結果無職

がんば

買い出しの紀行

 ヨコハマ買い出し紀行とか言う神漫画を買った。とても面白かった。

 ついでにまんがで読破シリーズの枕草子も読んだ。神漫画だった。面白かった。

 

 

 ヨコハマ買い出し紀行はとにかく雰囲気作りが巧妙な漫画で、世界観や細かな描写を見る限り、この作者の中では全て出来上がっているんだろうなあ、と思わせられるものがあった。カップリングに関しては、素直にココネ×アルファを推していきたい。

 時々「作者の中では出来上がってる作品」に出会う。僕はそれがかなり好きだ。作者の脳の中身をのぞき見した気分になれるから。

 他に例を挙げるなら『咲-Saki-』なんかがそうだと思う。
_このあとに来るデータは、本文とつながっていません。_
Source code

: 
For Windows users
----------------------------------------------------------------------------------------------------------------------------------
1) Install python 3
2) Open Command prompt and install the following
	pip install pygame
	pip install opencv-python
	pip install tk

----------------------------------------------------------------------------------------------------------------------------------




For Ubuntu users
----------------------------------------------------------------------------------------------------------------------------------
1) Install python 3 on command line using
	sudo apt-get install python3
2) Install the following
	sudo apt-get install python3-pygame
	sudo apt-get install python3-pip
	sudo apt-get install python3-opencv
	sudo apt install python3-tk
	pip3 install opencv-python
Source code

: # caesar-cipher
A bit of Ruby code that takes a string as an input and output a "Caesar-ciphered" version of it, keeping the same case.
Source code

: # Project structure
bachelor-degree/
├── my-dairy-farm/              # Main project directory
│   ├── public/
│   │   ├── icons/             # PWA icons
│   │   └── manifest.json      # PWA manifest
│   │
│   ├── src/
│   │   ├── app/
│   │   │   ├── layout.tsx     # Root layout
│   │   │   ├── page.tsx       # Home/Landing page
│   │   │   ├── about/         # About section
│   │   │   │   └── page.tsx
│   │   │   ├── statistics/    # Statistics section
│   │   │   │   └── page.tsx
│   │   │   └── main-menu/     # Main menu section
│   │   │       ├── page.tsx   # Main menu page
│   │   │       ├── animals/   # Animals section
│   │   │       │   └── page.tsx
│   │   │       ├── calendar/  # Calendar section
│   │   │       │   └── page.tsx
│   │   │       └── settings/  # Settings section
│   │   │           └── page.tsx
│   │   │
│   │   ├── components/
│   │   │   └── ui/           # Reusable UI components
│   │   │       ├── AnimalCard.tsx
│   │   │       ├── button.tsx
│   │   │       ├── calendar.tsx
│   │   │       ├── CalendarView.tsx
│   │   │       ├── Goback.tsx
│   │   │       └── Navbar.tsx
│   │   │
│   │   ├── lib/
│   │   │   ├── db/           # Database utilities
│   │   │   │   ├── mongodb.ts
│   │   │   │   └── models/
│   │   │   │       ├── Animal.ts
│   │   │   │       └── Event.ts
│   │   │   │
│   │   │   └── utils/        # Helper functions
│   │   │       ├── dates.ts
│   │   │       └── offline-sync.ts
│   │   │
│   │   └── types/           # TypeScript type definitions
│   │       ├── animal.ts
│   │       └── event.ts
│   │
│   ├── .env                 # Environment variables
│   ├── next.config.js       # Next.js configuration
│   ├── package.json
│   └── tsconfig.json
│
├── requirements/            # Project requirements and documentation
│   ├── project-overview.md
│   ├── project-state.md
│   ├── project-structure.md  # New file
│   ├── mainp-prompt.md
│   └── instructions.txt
細やかな設定や匂わせられる過去、時間の経過。そして小ネタ。

 時々考察サイトなんかで「このキャラの特徴は出身地域の~が元ネタだった!!」みたいな記事が書かれていたりするが(僕は全く読まないけれど)おそらくこれらは、作家の思考を逆算したものだと思われる。創作が好きな人間は、変なところにまで凝りたがる習性があるんだと思う。例えばオリジナルで作る作品の名前なんかが判りやすい例だと思う。もっといくと、それこそ容姿や行動にアレンジをくわえたりする。漫画なんかはそれをやりやすい土壌であるから、立先生は楽しくやってるんだろうと思う。

 そしてそれらに気付き「やっぱ立先生すげえ」と持ち上げたくなる気持ちも判るが、僕はそれよりかは「判ります、ここまで凝ったり考えたり想像膨らませるのたのしですよね」と共感を覚えたりする。
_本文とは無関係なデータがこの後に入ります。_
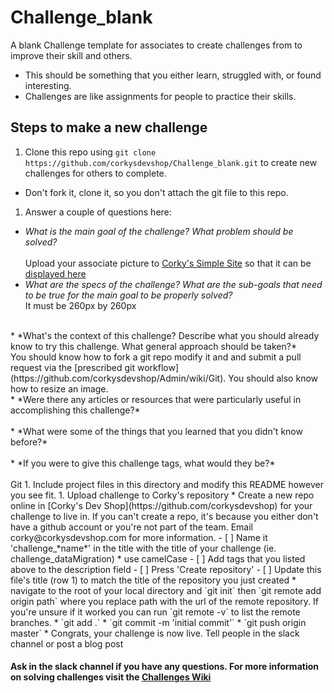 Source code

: # Challenge_blank
A blank Challenge template for associates to create challenges from to improve their skill and others.
* This should be something that you either learn, struggled with, or found interesting.
* Challenges are like assignments for people to practice their skills.

## Steps to make a new challenge
1. Clone this repo using `git clone https://github.com/corkysdevshop/Challenge_blank.git` to create new challenges for others to complete.
 * Don't fork it, clone it, so you don't attach the git file to this repo.
1. Answer a couple of questions here:
 * *What is the main goal of the challenge? What problem should be solved?* <br /><br />
Upload your associate picture to [Corky's Simple Site](https://github.com/corkysdevshop/simpleWebsite) so that it can be [displayed here](http://www.corkysdevshop.com/about.html)
 * *What are the specs of the challenge? What are the sub-goals that need to be true for the main goal to be properly solved?* <br />
 It must be 260px by 260px
 <br />
 * *What's the context of this challenge? Describe what you should already know to try this challenge. What general approach should be taken?*  <br />
 You should know how to fork a git repo modify it and and submit a pull request via the [prescribed git workflow](https://github.com/corkysdevshop/Admin/wiki/Git). You should also know how to resize an image.
 <br />
 * *Were there any articles or resources that were particularly useful in accomplishing this challenge?*  <br />

 <br />
 * *What were some of the things that you learned that you didn't know before?*  <br />

 <br />
 * *If you were to give this challenge tags, what would they be?*  <br />

 <br />
Git
1. Include project files in this directory and modify this README however you see fit.
1. Upload challenge to Corky's repository
 *  Create a new repo online in [Corky's Dev Shop](https://github.com/corkysdevshop) for your challenge to live in. If you can't create a repo, it's because you either don't have a github account or you're not part of the team. Email corky@corkysdevshop.com for more information.
   - [ ] Name it 'challenge_*name*' in the title with the title of your challenge (ie. challenge_dataMigration)
    * use camelCase
   - [ ] Add tags that you listed above to the description field
   - [ ] Press 'Create repository'
   - [ ] Update this file's title (row 1) to match the title of the repository you just created
 * navigate to the root of your local directory and `git init` then `git remote add origin path` where you replace path with the url of the remote repository. If you're unsure if it worked you can run `git remote -v` to list the remote branches.
 * `git add .`
 * `git commit -m 'initial commit'`
 * `git push origin master`
 * Congrats, your challenge is now live. Tell people in the slack channel or post a blog post

#### Ask in the slack channel if you have any questions. For more information on solving challenges visit the [Challenges Wiki](https://github.com/corkysdevshop/Admin/wiki/Challenges)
 ヨコハマ買い出し紀行にはそういう共感を覚えられてよかった。書く上で語りたい部分をあえて隠すことにより存在感をあらわにする手法、とても好きなのです。

 

 そして「まんがで読破」シリーズの枕草子。これは正直期待していなかった。まず枕草子というのが元は日記のようなものなので、漫画にするのは無理があるだろう、ストーリーもないし……。とか思っていたら、清少納言と中宮定子の関わる章段だけ抜き出して漫画にしていた。なるほど。とか思っていると、意外とつくりが上手いことに気付く。コミカルに描きつつも清少納言の中宮に対する気持ちの本気度や、自分が年寄りであることを恥じている心情、「ありがたきもの(めったにないこと)」という章段を引用しての不安の描写など……。

 特に上記の「ありがたきもの」で「女同士で最後まで仲のいいことなんて滅多に聞かない」と記した後「中宮様が気がかりだ」と、没落しつつある中宮定子の心中を考えて不安になる、あのシーン。上手いつなぎだ。
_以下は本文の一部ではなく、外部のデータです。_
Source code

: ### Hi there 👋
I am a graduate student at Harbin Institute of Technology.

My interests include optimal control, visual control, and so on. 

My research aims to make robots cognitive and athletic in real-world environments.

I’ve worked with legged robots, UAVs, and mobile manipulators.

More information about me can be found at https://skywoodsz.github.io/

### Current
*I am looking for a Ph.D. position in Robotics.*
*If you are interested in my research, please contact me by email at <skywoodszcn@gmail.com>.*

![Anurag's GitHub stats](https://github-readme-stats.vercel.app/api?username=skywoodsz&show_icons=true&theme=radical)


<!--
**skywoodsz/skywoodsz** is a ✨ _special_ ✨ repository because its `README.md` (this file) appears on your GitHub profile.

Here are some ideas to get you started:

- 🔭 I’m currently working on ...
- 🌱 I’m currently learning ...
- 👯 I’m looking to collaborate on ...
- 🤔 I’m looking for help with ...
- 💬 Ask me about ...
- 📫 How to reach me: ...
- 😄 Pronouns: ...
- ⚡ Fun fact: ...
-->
 また「中宮様がそれを書いたと思うと並み以上の嬉しさだ」と清女が喜んでいるシーンは、貴族のやりとりの巧妙さとともに中宮に対する「特別な思いを持つ」という清女のスタンスも表せている。

 とくに「殿などのおはしまさで後」のエピソード。このシーンは枕草子本文からも想起されるのだけど、とても叙情たっぷりのシーンなのだ。スパイ容疑をかけられた清女が実家に帰っている。中々帰ってこない清女に中宮定子が「帰っておいで」という言葉にかわりに、花弁一枚と「言はで思ふぞ」という一言を贈る。「言葉にはしませんがあなたのことをずっと想っています」という一言だ。告白やんけ。ラブコールやんけ。

 この一言は清女の胸に、花束を手向けられるがごとく染み入ったであろうと思われる。とにかく、一言のみが贈られるのだ。それがいいじゃあないか。「あなたがいないと困る」じゃない、「皆待ってる」じゃない。清女には何も求めていない。求められない心地よさがある。自分より目上の人から素直に「あなたのことを想っている」なんて言われたら、それはもう行動を求められることが無くても、嬉しいことなんじゃないかと思う。それが最愛の人であったらなおさら。

 ちなみにこの漫画の最後のページで清女は中宮定子に「愛しています」と伝える。はい百合。

 

 11時前くらいに奈良方面にサイクリングに行った。峠を越そうと思って張り切っていたのだが、峠に入る前の住宅街で息が切れた。頑張って峠を登ったが坂が急なこと急なこと。諦めて帰ってきた。有酸素運動がしたかったのに無酸素運動になってしまった。しかし楽しかった。

 

 枕草子云々はキモイと俺でも思ってるのでみんな読み飛ばしてくれよな。